Stored data entries

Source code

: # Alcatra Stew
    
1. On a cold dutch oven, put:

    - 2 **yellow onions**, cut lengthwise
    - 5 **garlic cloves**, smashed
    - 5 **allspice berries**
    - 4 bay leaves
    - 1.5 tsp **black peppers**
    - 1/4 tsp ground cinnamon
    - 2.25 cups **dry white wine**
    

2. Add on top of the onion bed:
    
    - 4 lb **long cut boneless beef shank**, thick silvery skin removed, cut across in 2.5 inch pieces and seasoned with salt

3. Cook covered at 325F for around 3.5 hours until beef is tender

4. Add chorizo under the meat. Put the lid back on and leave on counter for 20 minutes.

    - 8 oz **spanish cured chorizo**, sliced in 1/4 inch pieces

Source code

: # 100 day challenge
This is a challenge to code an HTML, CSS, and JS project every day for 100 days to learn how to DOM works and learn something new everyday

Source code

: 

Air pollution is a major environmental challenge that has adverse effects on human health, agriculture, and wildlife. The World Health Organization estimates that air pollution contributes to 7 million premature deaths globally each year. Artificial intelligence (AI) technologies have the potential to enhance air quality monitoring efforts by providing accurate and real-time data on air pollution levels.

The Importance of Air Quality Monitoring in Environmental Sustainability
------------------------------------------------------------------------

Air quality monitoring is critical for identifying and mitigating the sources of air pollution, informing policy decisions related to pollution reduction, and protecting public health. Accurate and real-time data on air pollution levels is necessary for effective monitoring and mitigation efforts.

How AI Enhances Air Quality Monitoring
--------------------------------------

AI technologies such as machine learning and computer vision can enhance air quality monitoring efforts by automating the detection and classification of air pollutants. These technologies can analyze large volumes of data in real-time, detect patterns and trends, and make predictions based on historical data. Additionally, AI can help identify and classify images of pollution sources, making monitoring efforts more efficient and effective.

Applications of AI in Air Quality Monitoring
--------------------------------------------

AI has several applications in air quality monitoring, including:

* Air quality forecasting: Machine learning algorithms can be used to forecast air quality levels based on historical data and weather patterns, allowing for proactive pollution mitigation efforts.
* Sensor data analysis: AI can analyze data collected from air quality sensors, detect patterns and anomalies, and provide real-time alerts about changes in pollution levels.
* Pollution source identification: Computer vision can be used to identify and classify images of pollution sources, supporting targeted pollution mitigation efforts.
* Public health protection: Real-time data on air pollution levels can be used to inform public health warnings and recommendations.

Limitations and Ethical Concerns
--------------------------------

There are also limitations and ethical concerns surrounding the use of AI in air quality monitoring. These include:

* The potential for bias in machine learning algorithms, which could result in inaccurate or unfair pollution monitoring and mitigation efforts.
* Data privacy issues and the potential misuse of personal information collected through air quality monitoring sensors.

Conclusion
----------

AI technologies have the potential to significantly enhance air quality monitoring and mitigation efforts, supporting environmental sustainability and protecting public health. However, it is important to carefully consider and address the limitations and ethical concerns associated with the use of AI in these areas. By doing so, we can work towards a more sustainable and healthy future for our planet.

● **Work instructions**:
The response must hold only the lines above from the line with "- 2 **yellow onions**, cut lengthwise" through the line with "- 4 lb **long", each copied exactly, both ends kept.

● **Result of the task**:
    - 2 **yellow onions**, cut lengthwise
    - 5 **garlic cloves**, smashed
    - 5 **allspice berries**
    - 4 bay leaves
    - 1.5 tsp **black peppers**
    - 1/4 tsp ground cinnamon
    - 2.25 cups **dry white wine**
    

2. Add on top of the onion bed:
    
    - 4 lb **long cut boneless beef shank**, thick silvery skin removed, cut across in 2.5 inch pieces and seasoned with salt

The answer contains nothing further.